DATA SECTION:
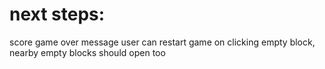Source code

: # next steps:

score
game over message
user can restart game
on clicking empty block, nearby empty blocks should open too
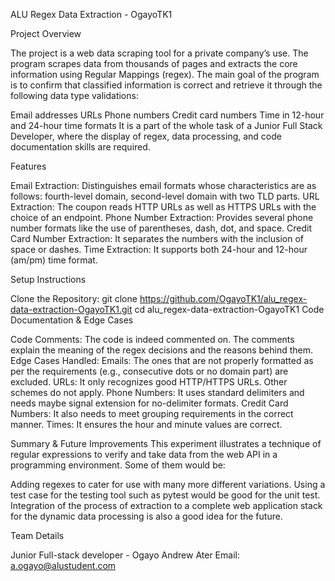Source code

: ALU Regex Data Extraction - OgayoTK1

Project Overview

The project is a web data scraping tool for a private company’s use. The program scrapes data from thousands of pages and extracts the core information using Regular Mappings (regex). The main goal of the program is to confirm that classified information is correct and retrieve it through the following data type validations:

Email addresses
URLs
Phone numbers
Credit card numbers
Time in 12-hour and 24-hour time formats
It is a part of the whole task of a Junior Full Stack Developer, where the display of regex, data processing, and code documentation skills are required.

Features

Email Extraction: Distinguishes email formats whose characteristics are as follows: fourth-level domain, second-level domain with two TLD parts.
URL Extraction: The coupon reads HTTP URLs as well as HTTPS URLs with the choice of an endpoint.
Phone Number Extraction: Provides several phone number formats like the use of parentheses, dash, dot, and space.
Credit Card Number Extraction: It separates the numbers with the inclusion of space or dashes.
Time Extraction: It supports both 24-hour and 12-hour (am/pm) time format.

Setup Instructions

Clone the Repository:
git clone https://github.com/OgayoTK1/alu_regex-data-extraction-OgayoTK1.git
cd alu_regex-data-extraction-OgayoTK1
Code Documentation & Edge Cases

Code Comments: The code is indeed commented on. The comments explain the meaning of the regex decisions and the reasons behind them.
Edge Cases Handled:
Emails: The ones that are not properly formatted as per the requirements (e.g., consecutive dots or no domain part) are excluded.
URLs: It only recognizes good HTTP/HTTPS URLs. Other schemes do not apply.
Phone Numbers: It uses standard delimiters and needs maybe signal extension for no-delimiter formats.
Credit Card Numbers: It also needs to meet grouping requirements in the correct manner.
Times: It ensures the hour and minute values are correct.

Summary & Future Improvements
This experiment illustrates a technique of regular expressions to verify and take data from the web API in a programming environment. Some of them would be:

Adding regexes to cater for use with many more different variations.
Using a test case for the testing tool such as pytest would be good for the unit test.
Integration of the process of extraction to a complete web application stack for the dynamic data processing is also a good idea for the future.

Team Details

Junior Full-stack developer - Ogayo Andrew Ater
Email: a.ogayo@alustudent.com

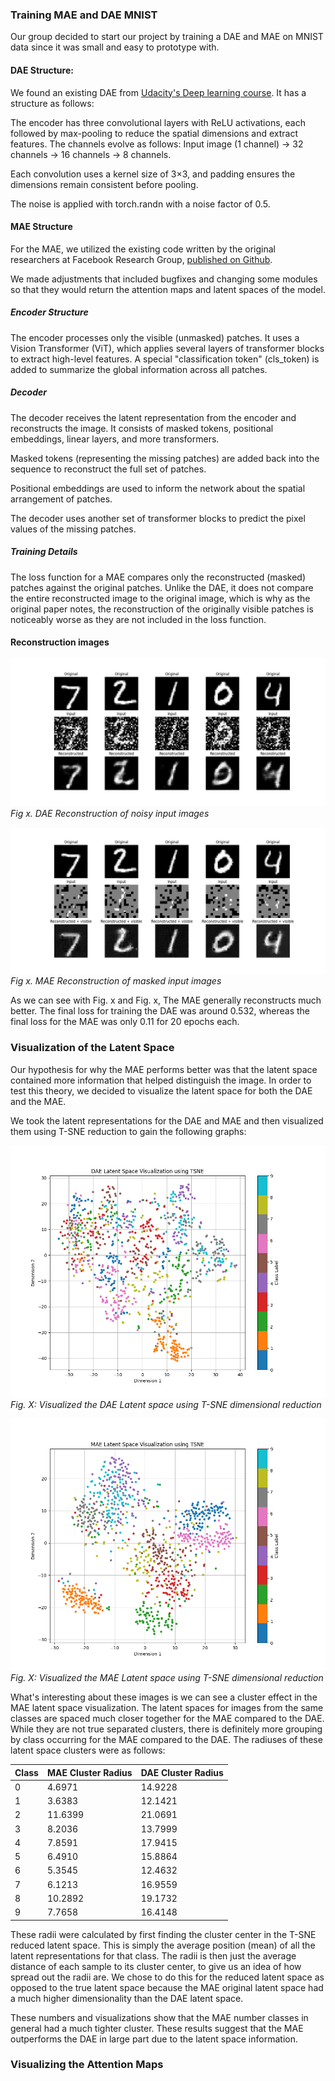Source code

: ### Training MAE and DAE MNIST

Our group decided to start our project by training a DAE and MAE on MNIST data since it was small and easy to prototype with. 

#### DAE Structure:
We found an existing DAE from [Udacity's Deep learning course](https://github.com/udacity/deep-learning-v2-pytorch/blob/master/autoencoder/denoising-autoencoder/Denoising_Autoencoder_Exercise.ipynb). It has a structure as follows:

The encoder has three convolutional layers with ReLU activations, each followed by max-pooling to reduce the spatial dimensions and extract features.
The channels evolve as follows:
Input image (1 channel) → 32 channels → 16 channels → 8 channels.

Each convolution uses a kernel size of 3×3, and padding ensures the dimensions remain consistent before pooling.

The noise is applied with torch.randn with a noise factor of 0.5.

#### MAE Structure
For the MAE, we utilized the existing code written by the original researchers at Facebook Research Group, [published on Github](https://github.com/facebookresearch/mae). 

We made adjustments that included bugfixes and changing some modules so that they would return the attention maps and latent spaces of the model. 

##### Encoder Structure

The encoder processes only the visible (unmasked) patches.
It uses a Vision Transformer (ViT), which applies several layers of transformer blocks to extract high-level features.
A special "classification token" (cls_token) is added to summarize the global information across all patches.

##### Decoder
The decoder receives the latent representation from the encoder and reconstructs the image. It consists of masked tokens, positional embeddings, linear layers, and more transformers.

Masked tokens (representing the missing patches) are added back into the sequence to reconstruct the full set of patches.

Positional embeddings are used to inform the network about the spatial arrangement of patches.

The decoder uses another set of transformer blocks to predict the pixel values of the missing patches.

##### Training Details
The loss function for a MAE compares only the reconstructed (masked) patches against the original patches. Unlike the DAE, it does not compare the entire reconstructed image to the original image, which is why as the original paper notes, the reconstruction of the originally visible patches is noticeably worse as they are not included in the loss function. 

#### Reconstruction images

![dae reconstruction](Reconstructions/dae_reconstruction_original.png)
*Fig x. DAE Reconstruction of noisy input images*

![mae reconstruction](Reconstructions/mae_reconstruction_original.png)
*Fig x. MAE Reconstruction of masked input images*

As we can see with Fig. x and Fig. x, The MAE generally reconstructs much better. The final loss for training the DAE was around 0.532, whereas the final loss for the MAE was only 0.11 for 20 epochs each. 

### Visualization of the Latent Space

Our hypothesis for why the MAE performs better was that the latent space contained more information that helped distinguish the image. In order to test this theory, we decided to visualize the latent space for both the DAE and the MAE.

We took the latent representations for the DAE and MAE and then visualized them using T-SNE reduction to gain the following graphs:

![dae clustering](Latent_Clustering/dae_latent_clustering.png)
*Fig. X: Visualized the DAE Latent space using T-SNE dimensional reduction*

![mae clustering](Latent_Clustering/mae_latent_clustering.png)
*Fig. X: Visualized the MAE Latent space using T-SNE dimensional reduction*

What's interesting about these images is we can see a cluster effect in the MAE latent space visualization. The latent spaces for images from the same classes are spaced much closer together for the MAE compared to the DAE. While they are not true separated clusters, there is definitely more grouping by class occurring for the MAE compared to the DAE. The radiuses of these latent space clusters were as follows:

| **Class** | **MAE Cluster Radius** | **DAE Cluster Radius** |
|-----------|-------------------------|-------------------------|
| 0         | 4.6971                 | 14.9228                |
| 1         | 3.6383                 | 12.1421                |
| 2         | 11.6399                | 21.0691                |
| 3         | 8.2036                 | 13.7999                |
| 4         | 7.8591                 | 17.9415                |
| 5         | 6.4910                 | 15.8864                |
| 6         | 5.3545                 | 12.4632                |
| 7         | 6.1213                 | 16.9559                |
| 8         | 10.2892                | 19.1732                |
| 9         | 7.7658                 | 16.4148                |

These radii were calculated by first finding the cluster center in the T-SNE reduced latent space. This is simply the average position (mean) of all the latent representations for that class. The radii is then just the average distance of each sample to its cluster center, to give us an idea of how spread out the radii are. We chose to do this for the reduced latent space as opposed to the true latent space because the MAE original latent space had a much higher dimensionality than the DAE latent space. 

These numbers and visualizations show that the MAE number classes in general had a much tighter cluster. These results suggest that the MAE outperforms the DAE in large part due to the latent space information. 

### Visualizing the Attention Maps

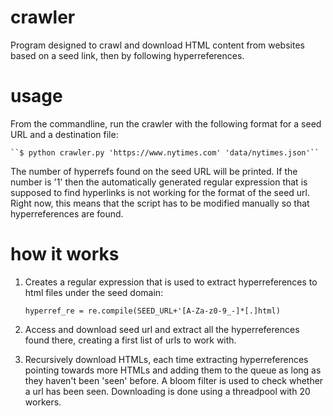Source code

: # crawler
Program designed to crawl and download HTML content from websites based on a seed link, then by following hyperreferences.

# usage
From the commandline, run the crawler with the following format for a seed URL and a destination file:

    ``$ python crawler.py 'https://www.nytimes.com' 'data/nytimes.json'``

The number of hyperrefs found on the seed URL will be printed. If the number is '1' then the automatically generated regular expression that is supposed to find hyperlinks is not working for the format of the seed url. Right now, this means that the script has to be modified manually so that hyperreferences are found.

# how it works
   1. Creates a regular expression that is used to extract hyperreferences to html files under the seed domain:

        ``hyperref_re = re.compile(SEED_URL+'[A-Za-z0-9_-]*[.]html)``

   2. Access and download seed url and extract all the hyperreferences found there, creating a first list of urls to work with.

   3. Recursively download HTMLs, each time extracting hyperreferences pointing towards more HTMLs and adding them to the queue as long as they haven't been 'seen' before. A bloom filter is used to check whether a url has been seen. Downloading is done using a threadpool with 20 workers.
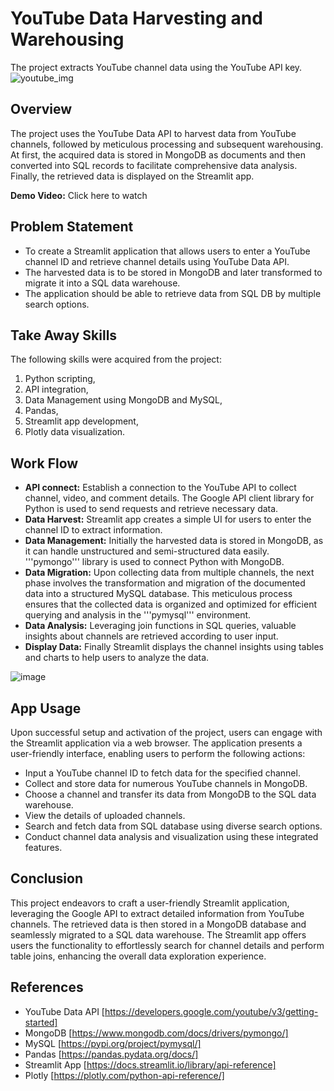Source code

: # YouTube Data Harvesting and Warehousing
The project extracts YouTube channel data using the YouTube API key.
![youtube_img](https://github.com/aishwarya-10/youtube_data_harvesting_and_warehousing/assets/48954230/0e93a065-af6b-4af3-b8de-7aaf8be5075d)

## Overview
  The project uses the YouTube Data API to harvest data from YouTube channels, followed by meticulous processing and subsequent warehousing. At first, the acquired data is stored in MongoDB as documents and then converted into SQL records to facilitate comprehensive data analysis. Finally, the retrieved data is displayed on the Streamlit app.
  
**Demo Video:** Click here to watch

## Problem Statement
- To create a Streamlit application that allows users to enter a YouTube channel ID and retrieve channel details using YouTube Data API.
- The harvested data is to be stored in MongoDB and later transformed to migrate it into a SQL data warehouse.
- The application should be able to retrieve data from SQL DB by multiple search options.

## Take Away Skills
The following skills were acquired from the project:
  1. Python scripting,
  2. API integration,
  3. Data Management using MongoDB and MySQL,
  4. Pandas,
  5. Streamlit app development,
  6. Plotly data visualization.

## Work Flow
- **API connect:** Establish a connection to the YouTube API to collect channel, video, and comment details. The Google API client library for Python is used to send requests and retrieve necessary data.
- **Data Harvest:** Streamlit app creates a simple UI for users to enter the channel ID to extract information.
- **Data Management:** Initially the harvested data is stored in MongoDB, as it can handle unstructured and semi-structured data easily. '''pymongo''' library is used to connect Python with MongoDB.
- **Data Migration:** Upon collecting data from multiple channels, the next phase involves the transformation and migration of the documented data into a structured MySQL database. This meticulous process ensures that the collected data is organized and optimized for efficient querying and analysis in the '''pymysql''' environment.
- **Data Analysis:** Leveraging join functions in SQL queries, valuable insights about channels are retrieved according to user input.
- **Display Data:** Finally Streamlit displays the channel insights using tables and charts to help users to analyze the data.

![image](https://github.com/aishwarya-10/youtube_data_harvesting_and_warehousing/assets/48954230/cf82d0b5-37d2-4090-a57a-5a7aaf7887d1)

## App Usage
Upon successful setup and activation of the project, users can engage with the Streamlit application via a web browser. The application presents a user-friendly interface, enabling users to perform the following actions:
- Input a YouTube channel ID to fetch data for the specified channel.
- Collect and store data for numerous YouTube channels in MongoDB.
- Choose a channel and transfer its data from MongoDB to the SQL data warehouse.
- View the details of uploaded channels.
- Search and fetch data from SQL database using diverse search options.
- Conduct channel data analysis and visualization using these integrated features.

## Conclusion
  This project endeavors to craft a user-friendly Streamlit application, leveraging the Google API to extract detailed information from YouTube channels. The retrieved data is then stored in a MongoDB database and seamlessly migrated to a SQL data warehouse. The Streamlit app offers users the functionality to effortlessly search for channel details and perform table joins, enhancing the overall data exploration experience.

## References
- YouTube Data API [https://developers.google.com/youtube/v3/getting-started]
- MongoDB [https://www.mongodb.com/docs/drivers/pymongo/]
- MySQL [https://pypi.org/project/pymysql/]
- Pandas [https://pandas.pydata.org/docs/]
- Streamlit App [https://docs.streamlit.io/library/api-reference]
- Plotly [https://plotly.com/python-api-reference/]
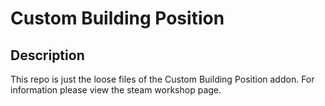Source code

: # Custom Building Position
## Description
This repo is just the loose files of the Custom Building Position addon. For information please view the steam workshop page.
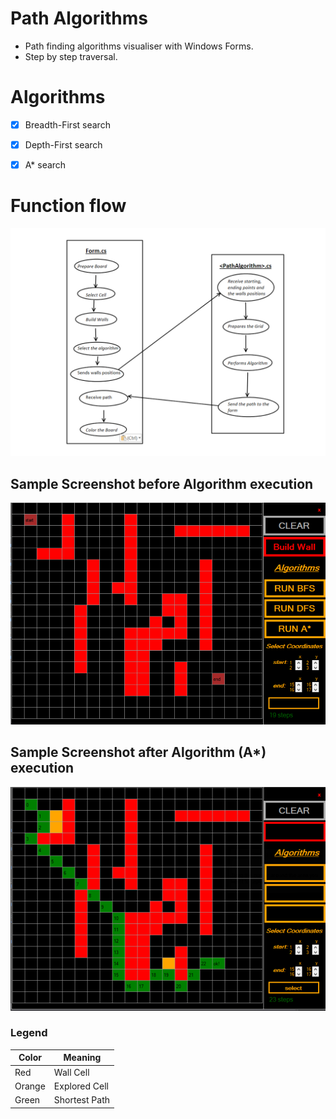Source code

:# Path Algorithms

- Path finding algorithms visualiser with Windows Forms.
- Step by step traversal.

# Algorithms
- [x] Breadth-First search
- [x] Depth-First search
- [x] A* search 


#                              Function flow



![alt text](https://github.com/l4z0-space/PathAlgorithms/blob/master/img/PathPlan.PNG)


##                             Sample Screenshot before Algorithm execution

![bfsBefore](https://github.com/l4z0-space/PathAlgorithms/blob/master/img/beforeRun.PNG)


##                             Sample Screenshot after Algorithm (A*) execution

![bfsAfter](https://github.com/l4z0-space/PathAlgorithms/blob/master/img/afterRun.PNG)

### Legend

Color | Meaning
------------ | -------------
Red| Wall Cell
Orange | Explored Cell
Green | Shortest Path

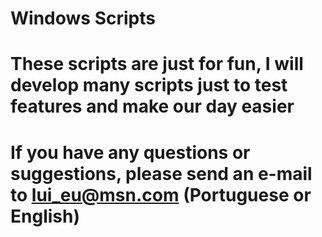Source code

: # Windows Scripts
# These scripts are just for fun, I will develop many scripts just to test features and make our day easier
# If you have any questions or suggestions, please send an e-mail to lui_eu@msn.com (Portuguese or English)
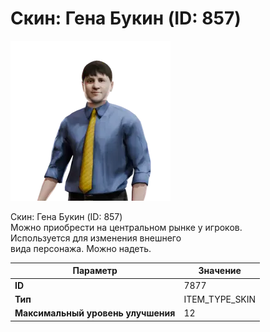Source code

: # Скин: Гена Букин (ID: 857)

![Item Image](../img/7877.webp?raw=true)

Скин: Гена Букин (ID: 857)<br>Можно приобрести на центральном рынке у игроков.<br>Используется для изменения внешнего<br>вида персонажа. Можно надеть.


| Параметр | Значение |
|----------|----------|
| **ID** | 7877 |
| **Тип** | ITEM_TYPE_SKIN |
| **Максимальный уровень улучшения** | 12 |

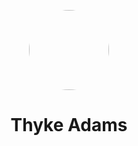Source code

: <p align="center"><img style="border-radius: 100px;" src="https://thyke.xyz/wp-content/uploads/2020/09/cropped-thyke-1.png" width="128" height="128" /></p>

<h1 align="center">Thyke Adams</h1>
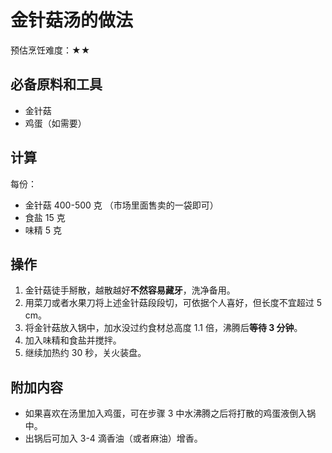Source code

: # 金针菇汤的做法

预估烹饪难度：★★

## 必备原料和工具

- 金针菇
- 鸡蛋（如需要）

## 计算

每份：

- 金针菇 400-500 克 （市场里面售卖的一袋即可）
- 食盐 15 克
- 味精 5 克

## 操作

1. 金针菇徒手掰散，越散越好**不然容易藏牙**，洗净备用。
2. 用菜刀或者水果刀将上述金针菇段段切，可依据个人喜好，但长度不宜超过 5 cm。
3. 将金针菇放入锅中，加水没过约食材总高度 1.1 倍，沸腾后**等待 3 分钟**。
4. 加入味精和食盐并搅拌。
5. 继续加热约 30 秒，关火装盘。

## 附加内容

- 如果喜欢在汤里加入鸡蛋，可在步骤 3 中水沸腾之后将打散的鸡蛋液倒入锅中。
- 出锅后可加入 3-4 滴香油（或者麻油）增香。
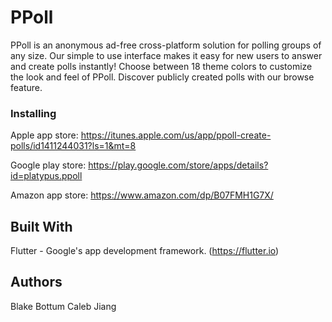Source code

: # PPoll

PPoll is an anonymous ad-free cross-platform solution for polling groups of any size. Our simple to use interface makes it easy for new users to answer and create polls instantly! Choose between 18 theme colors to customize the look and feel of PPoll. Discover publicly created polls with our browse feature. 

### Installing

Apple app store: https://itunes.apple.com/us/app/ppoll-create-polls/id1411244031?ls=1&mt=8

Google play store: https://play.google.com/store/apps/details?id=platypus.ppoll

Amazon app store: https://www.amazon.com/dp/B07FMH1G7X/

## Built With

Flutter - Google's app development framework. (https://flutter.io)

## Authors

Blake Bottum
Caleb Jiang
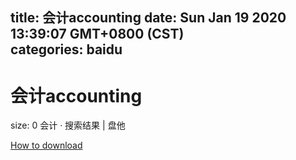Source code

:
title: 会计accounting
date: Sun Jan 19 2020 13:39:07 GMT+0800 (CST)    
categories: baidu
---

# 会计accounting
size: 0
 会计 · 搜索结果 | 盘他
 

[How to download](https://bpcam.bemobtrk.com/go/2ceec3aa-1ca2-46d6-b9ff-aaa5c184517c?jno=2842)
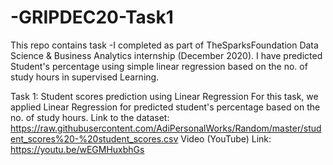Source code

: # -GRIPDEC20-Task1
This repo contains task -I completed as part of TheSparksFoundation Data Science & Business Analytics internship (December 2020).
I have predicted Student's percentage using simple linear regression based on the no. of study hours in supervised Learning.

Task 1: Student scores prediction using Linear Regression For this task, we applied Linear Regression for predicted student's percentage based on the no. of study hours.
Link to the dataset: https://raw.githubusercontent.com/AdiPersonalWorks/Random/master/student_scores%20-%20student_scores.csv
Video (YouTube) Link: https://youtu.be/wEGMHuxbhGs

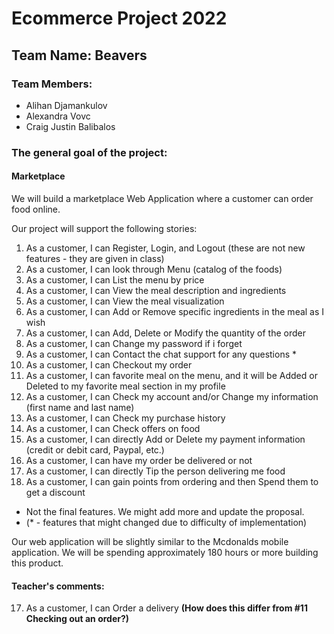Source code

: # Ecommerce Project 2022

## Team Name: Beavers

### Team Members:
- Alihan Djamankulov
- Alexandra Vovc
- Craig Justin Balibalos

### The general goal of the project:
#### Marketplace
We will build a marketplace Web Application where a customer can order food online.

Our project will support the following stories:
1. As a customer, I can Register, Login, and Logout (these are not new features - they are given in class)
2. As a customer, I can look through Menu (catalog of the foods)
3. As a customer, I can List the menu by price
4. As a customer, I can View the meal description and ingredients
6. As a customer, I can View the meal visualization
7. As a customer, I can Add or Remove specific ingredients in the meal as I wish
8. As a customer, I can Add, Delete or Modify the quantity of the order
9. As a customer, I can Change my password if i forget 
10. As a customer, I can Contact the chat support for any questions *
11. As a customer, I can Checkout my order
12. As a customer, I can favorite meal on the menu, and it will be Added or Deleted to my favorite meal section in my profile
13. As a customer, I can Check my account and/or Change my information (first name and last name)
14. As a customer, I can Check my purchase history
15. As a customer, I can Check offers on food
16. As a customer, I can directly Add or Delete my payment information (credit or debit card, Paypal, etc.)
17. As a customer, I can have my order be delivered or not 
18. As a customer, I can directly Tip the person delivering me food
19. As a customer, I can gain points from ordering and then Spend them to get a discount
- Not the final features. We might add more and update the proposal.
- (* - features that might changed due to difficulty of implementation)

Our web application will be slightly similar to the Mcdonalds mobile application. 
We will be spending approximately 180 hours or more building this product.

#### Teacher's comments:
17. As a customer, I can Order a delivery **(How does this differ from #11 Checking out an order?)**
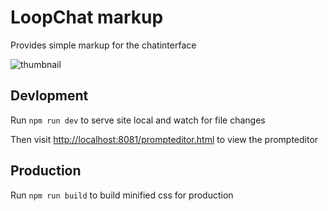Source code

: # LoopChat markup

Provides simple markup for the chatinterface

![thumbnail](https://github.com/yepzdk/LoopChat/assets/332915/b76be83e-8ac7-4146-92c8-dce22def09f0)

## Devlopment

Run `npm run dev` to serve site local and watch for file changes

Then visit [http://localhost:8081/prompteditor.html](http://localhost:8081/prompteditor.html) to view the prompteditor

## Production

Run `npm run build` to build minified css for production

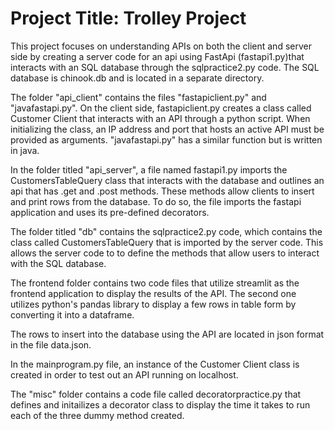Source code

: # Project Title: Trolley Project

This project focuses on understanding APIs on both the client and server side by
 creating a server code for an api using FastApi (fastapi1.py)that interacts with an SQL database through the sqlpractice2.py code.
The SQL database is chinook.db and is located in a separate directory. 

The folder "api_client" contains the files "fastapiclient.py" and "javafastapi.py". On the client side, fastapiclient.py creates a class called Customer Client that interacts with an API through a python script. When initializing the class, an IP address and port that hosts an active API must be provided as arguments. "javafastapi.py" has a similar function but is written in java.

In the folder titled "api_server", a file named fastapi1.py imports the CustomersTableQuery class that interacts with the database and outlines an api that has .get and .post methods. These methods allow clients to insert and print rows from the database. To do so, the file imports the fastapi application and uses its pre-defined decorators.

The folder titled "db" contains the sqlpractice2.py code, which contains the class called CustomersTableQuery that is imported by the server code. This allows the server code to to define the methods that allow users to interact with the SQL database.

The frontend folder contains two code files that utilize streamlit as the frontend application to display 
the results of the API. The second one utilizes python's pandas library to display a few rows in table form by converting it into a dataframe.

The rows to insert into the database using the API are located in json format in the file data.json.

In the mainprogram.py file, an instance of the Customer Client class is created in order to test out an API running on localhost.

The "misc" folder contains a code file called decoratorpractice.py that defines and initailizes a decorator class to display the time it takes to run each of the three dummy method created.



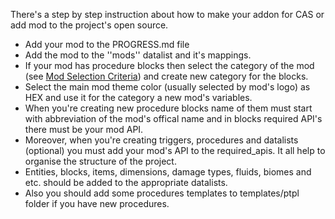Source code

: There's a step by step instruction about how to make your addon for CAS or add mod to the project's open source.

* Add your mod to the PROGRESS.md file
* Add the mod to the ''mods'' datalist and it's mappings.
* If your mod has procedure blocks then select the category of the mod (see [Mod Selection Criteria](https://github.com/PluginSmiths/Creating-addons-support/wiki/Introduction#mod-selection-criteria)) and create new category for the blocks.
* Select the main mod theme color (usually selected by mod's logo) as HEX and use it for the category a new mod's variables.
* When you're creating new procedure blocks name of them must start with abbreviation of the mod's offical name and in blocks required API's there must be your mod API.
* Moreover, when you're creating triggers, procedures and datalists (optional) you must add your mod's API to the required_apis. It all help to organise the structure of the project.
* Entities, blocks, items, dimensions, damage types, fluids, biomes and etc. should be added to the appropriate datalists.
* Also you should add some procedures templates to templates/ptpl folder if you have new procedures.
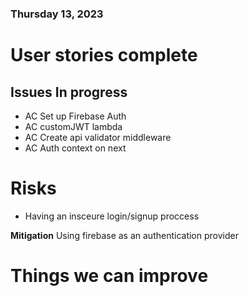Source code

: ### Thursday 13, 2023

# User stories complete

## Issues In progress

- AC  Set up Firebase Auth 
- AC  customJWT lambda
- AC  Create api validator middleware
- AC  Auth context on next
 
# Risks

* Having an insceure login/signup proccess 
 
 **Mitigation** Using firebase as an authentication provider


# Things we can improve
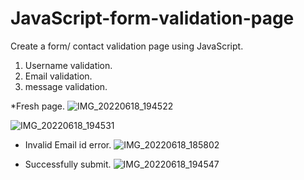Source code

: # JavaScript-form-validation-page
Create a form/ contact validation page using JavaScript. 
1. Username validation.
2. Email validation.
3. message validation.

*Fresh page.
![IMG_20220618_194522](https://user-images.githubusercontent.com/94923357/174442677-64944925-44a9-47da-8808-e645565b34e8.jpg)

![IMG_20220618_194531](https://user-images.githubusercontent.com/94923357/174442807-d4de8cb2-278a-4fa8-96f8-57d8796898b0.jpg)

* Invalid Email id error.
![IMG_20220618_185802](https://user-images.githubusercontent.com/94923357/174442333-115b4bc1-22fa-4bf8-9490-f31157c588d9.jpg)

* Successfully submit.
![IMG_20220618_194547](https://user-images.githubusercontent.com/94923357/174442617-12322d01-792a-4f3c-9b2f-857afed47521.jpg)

WORK ORDER:
Can you repeat, word for word, every line above from the one containing "1. As a customer, I can Register, Login, and" down to the one containing "11. As a customer, I can Checkout my order", including both?

PROBLEM SOLUTION:
1. As a customer, I can Register, Login, and Logout (these are not new features - they are given in class)
2. As a customer, I can look through Menu (catalog of the foods)
3. As a customer, I can List the menu by price
4. As a customer, I can View the meal description and ingredients
6. As a customer, I can View the meal visualization
7. As a customer, I can Add or Remove specific ingredients in the meal as I wish
8. As a customer, I can Add, Delete or Modify the quantity of the order
9. As a customer, I can Change my password if i forget 
10. As a customer, I can Contact the chat support for any questions *
11. As a customer, I can Checkout my order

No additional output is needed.